Data records:
··········
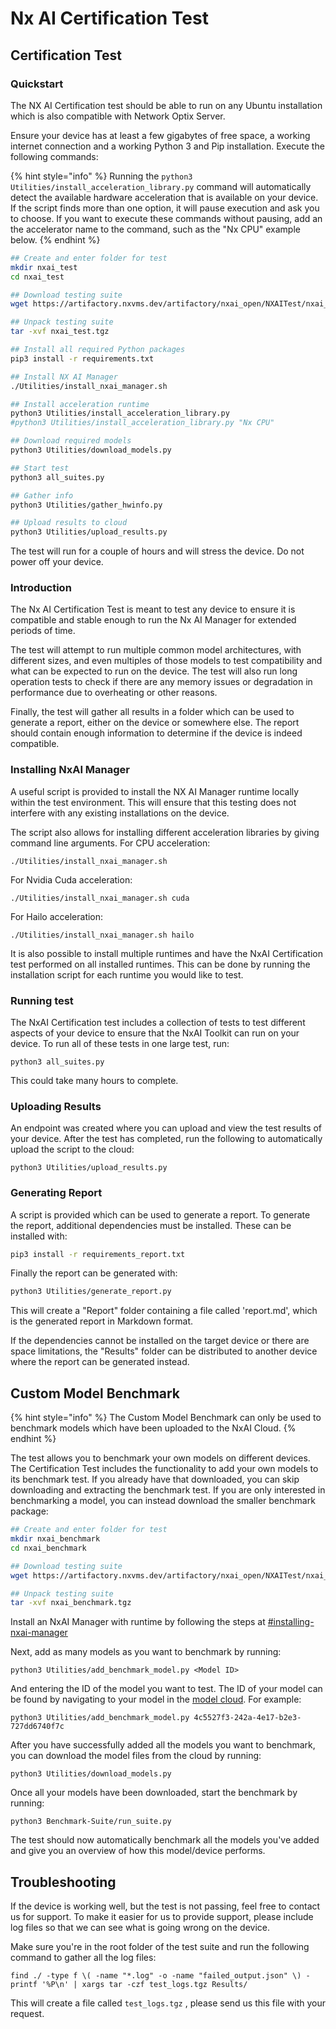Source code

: # Nx AI Certification Test

## Certification Test

### Quickstart

The NX AI Certification test should be able to run on any Ubuntu installation which is also compatible with Network Optix Server.&#x20;

Ensure your device has at least a few gigabytes of free space, a working internet connection and a working Python 3 and Pip installation. Execute the following commands:

{% hint style="info" %}
Running the `python3 Utilities/install_acceleration_library.py` command will automatically detect the available hardware acceleration that is available on your device. If the script finds more than one option, it will pause execution and ask you to choose. If you want to execute these commands without pausing, add an the accelerator name to the command, such as the "Nx CPU" example below.
{% endhint %}

```bash
## Create and enter folder for test
mkdir nxai_test
cd nxai_test

## Download testing suite
wget https://artifactory.nxvms.dev/artifactory/nxai_open/NXAITest/nxai_test.tgz

## Unpack testing suite
tar -xvf nxai_test.tgz

## Install all required Python packages
pip3 install -r requirements.txt

## Install NX AI Manager
./Utilities/install_nxai_manager.sh

## Install acceleration runtime
python3 Utilities/install_acceleration_library.py
#python3 Utilities/install_acceleration_library.py "Nx CPU"

## Download required models
python3 Utilities/download_models.py

## Start test
python3 all_suites.py

## Gather info
python3 Utilities/gather_hwinfo.py

## Upload results to cloud
python3 Utilities/upload_results.py
```

The test will run for a couple of hours and will stress the device. Do not power off your device.

### Introduction

The Nx AI Certification Test is meant to test any device to ensure it is compatible and stable enough to run the Nx AI Manager for extended periods of time.&#x20;

The test will attempt to run multiple common model architectures, with different sizes, and even multiples of those models to test compatibility and what can be expected to run on the device. The test will also run long operation tests to check if there are any memory issues or degradation in performance due to overheating or other reasons.

Finally, the test will gather all results in a folder which can be used to generate a report, either on the device or somewhere else. The report should contain enough information to determine if the device is indeed compatible.

### Installing NxAI Manager

A useful script is provided to install the NX AI Manager runtime locally within the test environment. This will ensure that this testing does not interfere with any existing installations on the device.&#x20;

The script also allows for installing different acceleration libraries by giving command line arguments. For CPU acceleration:

```
./Utilities/install_nxai_manager.sh
```

For Nvidia Cuda acceleration:

```
./Utilities/install_nxai_manager.sh cuda
```

For Hailo acceleration:

```
./Utilities/install_nxai_manager.sh hailo
```

It is also possible to install multiple runtimes and have the NxAI Certification test performed on all installed runtimes. This can be done by running the installation script for each runtime you would like to test.

### Running test

The NxAI Certification test includes a collection of tests to test different aspects of your device to ensure that the NxAI Toolkit can run on your device. To run all of these tests in one large test, run:

```
python3 all_suites.py
```

This could take many hours to complete.

### Uploading Results

An endpoint was created where you can upload and view the test results of your device. After the test has completed, run the following to automatically upload the script to the cloud:

```
python3 Utilities/upload_results.py
```

### Generating Report

A script is provided which can be used to generate a report. To generate the report, additional dependencies must be installed. These can be installed with:

```sh
pip3 install -r requirements_report.txt
```

Finally the report can be generated with:

```bash
python3 Utilities/generate_report.py
```

This will create a "Report" folder containing a file called 'report.md', which is the generated report in Markdown format.

If the dependencies cannot be installed on the target device or there are space limitations, the "Results" folder can be distributed to another device where the report can be generated instead.

## Custom Model Benchmark

{% hint style="info" %}
The Custom Model Benchmark can only be used to benchmark models which have been uploaded to the NxAI Cloud.
{% endhint %}

The test allows you to benchmark your own models on different devices. The Certification Test includes the functionality to add your own models to its benchmark test. If you already have that downloaded, you can skip downloading and extracting the benchmark test. If you are only interested in benchmarking a model, you can instead download the smaller benchmark package:

```sh
## Create and enter folder for test
mkdir nxai_benchmark
cd nxai_benchmark

## Download testing suite
wget https://artifactory.nxvms.dev/artifactory/nxai_open/NXAITest/nxai_benchmark.tgz

## Unpack testing suite
tar -xvf nxai_benchmark.tgz
```

Install an NxAI Manager with runtime by following the steps at [#installing-nxai-manager](nx-ai-certification-test.md#installing-nxai-manager "mention")

Next, add as many models as you want to benchmark by running:

```
python3 Utilities/add_benchmark_model.py <Model ID>
```

And entering the ID of the model you want to test. The ID of your model can be found by navigating to your model in the [model cloud](https://admin.sclbl.nxvms.com/models). For example:

```
python3 Utilities/add_benchmark_model.py 4c5527f3-242a-4e17-b2e3-727dd6740f7c
```

After you have successfully added all the models you want to benchmark, you can download the model files from the cloud by running:

```
python3 Utilities/download_models.py
```

Once all your models have been downloaded, start the benchmark by running:

```
python3 Benchmark-Suite/run_suite.py
```

The test should now automatically benchmark all the models you've added and give you an overview of how this model/device performs.

## Troubleshooting

If the device is working well, but the test is not passing, feel free to contact us for support. To make it easier for us to provide support, please include log files so that we can see what is going wrong on the device.&#x20;

Make sure you're in the root folder of the test suite and run the following command to gather all the log files:

```shellscript
find ./ -type f \( -name "*.log" -o -name "failed_output.json" \) -printf '%P\n' | xargs tar -czf test_logs.tgz Results/
```

This will create a file called `test_logs.tgz` , please send us this file with your request.
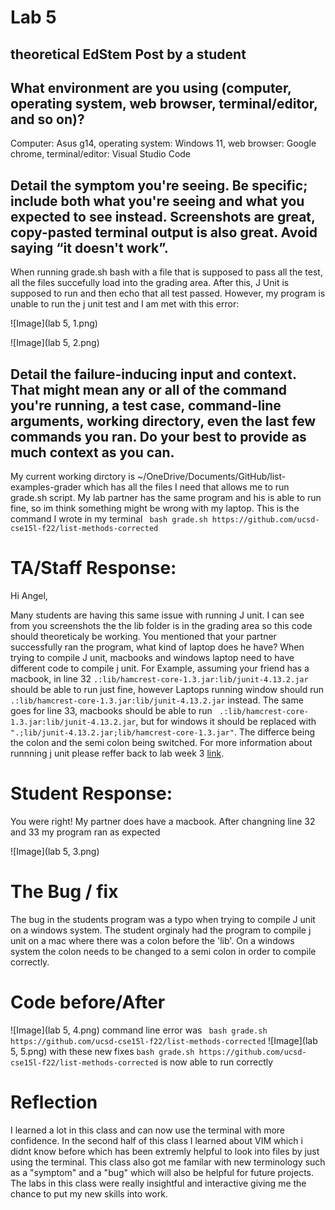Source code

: # Lab 5
## theoretical EdStem Post by a student

## What environment are you using (computer, operating system, web browser, terminal/editor, and so on)?
Computer: Asus g14, operating system: Windows 11, web browser: Google chrome, terminal/editor: Visual Studio Code

## Detail the symptom you're seeing. Be specific; include both what you're seeing and what you expected to see instead. Screenshots are great, copy-pasted terminal output is also great. Avoid saying “it doesn't work”.
When running grade.sh bash with a file that is supposed to pass all the test, all the files succefully load into the grading area. After this, J Unit is supposed to run and then echo that all test 
passed. However, my program is unable to run the j unit test and I am met with this error:

![Image](lab 5, 1.png)

![Image](lab 5, 2.png)

## Detail the failure-inducing input and context. That might mean any or all of the command you're running, a test case, command-line arguments, working directory, even the last few commands you ran. Do your best to provide as much context as you can.
My current working dirctory is ~/OneDrive/Documents/GitHub/list-examples-grader which has all the files I need that allows me to run grade.sh script. My lab partner has the same program and his is able to run fine, so im think something might be wrong with my laptop. This is the command I wrote in my terminal ``` bash grade.sh https://github.com/ucsd-cse15l-f22/list-methods-corrected``` 

# TA/Staff Response:
Hi Angel,

Many students are having this same issue with running J unit. I can see from you screenshots the the lib folder is in the grading area so this code should theoreticaly be working. You mentioned that your partner successfully ran the program, what kind of laptop does he have? When trying to compile J unit, macbooks and windows laptop need to have different code to compile j unit. For Example, assuming your friend has a macbook, in line 32 ``` .:lib/hamcrest-core-1.3.jar:lib/junit-4.13.2.jar ``` should be able to run just fine, however Laptops running window should run ```.:lib/hamcrest-core-1.3.jar:lib/junit-4.13.2.jar``` instead. The same goes for line 33, macbooks should be able to run ``` .:lib/hamcrest-core-1.3.jar:lib/junit-4.13.2.jar```, but for windows it should be replaced with ```".;lib/junit-4.13.2.jar;lib/hamcrest-core-1.3.jar"```. The differce being the colon and the semi colon being switched. For more information about runnning j unit please reffer back to lab week 3 [link]([http://a.com](https://ucsd-cse15l-s23.github.io/week/week3/#:~:text=you%20run%20them%3A-,MAC%20USERS,-%3A)). 

# Student Response:
You were right! My partner does have a macbook. After changning line 32 and 33 my program ran as expected

![Image](lab 5, 3.png)

# The Bug / fix
The bug in the students program was a typo when trying to compile J unit on a windows system. The student orginaly had the program to compile j unit on a mac where there was a colon before the 'lib'. On a windows system the colon needs to be changed to a semi colon in order to compile correctly.

# Code before/After
![Image](lab 5, 4.png)
command line error was ``` bash grade.sh https://github.com/ucsd-cse15l-f22/list-methods-corrected```
![Image](lab 5, 5.png)
with these new fixes ``` bash grade.sh https://github.com/ucsd-cse15l-f22/list-methods-corrected ``` is now able to run correctly

# Reflection 
I learned a lot in this class and can now use the terminal with more confidence. In the second half of this class I learned about VIM which i didnt know before which has been extremly helpful to look into files by just using the terminal. This class also got me familar with new terminology such as a "symptom" and a "bug" which will also be helpful for future projects. The labs in this class were really insightful and interactive giving me the chance to put my new skills into work.  

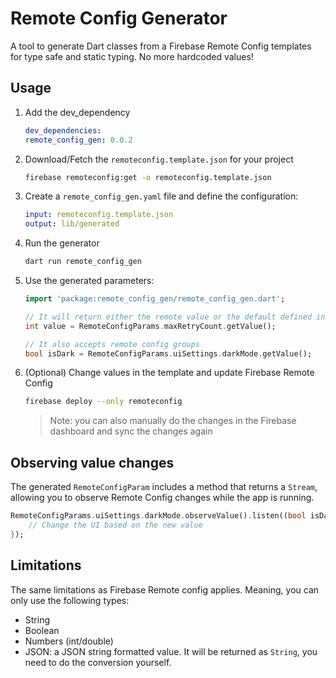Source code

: # Remote Config Generator

A tool to generate Dart classes from a Firebase Remote Config templates for
type safe and static typing. No more hardcoded values!

## Usage

1. Add the dev_dependency

    ```yaml
    dev_dependencies:
    remote_config_gen: 0.0.2
    ```

2. Download/Fetch the `remoteconfig.template.json` for your project

    ```bash
    firebase remoteconfig:get -o remoteconfig.template.json
    ```

3. Create a `remote_config_gen.yaml` file and define the configuration:

    ```yaml
    input: remoteconfig.template.json
    output: lib/generated
    ```

4. Run the generator

    ```bash
    dart run remote_config_gen
    ```

5. Use the generated parameters:

    ```dart
    import 'package:remote_config_gen/remote_config_gen.dart';

    // It will return either the remote value or the default defined in the template
    int value = RemoteConfigParams.maxRetryCount.getValue();

    // It also accepts remote config groups
    bool isDark = RemoteConfigParams.uiSettings.darkMode.getValue();
    ```

6. (Optional) Change values in the template and update Firebase Remote Config

    ```bash
    firebase deploy --only remoteconfig
    ```

    > Note: you can also manually do the changes in the Firebase dashboard and sync the changes again

## Observing value changes

The generated `RemoteConfigParam` includes a method that returns a `Stream`, allowing you to observe Remote Config changes while the app is running.

```dart
RemoteConfigParams.uiSettings.darkMode.observeValue().listen((bool isDarkMode) {
    // Change the UI based on the new value
});
```

## Limitations

The same limitations as Firebase Remote config applies. Meaning, you can only use the following types:

* String
* Boolean
* Numbers (int/double)
* JSON: a JSON string formatted value. It will be returned as `String`, you need to do the conversion yourself.
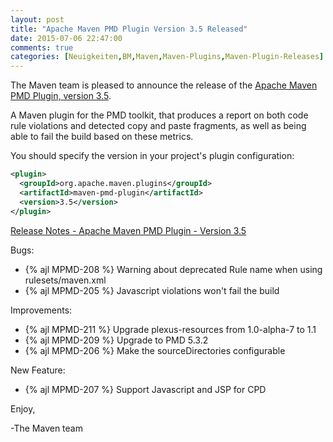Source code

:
 ```yaml
---
layout: post
title: "Apache Maven PMD Plugin Version 3.5 Released"
date: 2015-07-06 22:47:00
comments: true
categories: [Neuigkeiten,BM,Maven,Maven-Plugins,Maven-Plugin-Releases]
---
```

The Maven team is pleased to announce the release of the 
[Apache Maven PMD Plugin, version 3.5](http://maven.apache.org/plugins/maven-pmd-plugin/).

A Maven plugin for the PMD toolkit, that produces a report on both code rule
violations and detected copy and paste fragments, as well as being able to fail
the build based on these metrics.

You should specify the version in your project's plugin configuration:

``` xml
<plugin>
  <groupId>org.apache.maven.plugins</groupId>
  <artifactId>maven-pmd-plugin</artifactId>
  <version>3.5</version>
</plugin>
```

<!-- more -->

[Release Notes - Apache Maven PMD Plugin - Version 3.5](https://issues.apache.org/jira/secure/ReleaseNote.jspa?projectId=12317621&version=12330969)

Bugs:

 * {% ajl MPMD-208 %} Warning about deprecated Rule name when using rulesets/maven.xml
 * {% ajl MPMD-205 %} Javascript violations won't fail the build

Improvements:

 * {% ajl MPMD-211 %} Upgrade plexus-resources from 1.0-alpha-7 to 1.1
 * {% ajl MPMD-209 %} Upgrade to PMD 5.3.2
 * {% ajl MPMD-206 %} Make the sourceDirectories configurable

New Feature:

 * {% ajl MPMD-207 %} Support Javascript and JSP for CPD

Enjoy,

-The Maven team
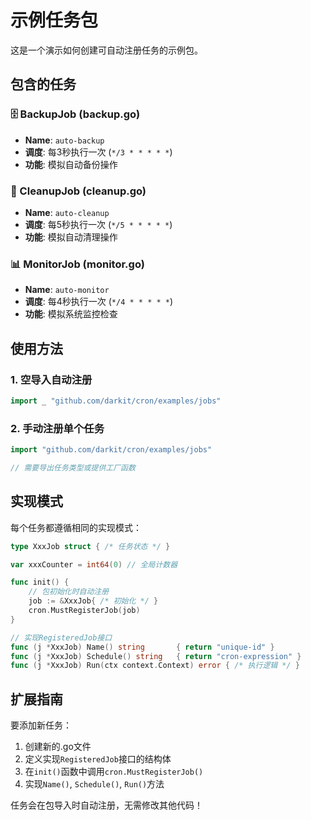 # 示例任务包

这是一个演示如何创建可自动注册任务的示例包。

## 包含的任务

### 🗄️ BackupJob (backup.go)
- **Name**: `auto-backup`
- **调度**: 每3秒执行一次 (`*/3 * * * * *`)
- **功能**: 模拟自动备份操作

### 🧹 CleanupJob (cleanup.go) 
- **Name**: `auto-cleanup`
- **调度**: 每5秒执行一次 (`*/5 * * * * *`)
- **功能**: 模拟自动清理操作

### 📊 MonitorJob (monitor.go)
- **Name**: `auto-monitor` 
- **调度**: 每4秒执行一次 (`*/4 * * * * *`)
- **功能**: 模拟系统监控检查

## 使用方法

### 1. 空导入自动注册
```go
import _ "github.com/darkit/cron/examples/jobs"
```

### 2. 手动注册单个任务
```go
import "github.com/darkit/cron/examples/jobs"

// 需要导出任务类型或提供工厂函数
```

## 实现模式

每个任务都遵循相同的实现模式：

```go
type XxxJob struct { /* 任务状态 */ }

var xxxCounter = int64(0) // 全局计数器

func init() {
    // 包初始化时自动注册
    job := &XxxJob{ /* 初始化 */ }
    cron.MustRegisterJob(job)
}

// 实现RegisteredJob接口
func (j *XxxJob) Name() string       { return "unique-id" }
func (j *XxxJob) Schedule() string   { return "cron-expression" } 
func (j *XxxJob) Run(ctx context.Context) error { /* 执行逻辑 */ }
```

## 扩展指南

要添加新任务：

1. 创建新的.go文件
2. 定义实现`RegisteredJob`接口的结构体
3. 在`init()`函数中调用`cron.MustRegisterJob()`
4. 实现`Name()`, `Schedule()`, `Run()`方法

任务会在包导入时自动注册，无需修改其他代码！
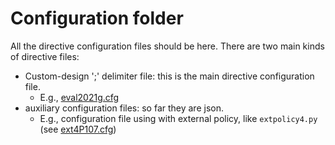 # Configuration folder

All the directive  configuration files should be here.
There are two main kinds of directive files:
  * Custom-design '\;' delimiter file: this is the main directive configuration file.
     * E.g., [eval2021g.cfg]()  
  * auxiliary configuration files: so far they are json.
     * E.g., configuration file using with external policy, like ```extpolicy4.py``` (see [ext4P107.cfg]())
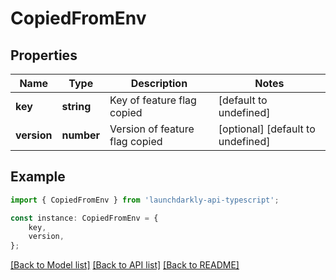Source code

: # CopiedFromEnv


## Properties

Name | Type | Description | Notes
------------ | ------------- | ------------- | -------------
**key** | **string** | Key of feature flag copied | [default to undefined]
**version** | **number** | Version of feature flag copied | [optional] [default to undefined]

## Example

```typescript
import { CopiedFromEnv } from 'launchdarkly-api-typescript';

const instance: CopiedFromEnv = {
    key,
    version,
};
```

[[Back to Model list]](../README.md#documentation-for-models) [[Back to API list]](../README.md#documentation-for-api-endpoints) [[Back to README]](../README.md)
··········
### WHAT IS BEING ASKED
In the records above, which lines hold the string "NXAITest"? Copy each one.

### RESPONSE TO THE TASK
wget https://artifactory.nxvms.dev/artifactory/nxai_open/NXAITest/nxai_test.tgz
wget https://artifactory.nxvms.dev/artifactory/nxai_open/NXAITest/nxai_benchmark.tgz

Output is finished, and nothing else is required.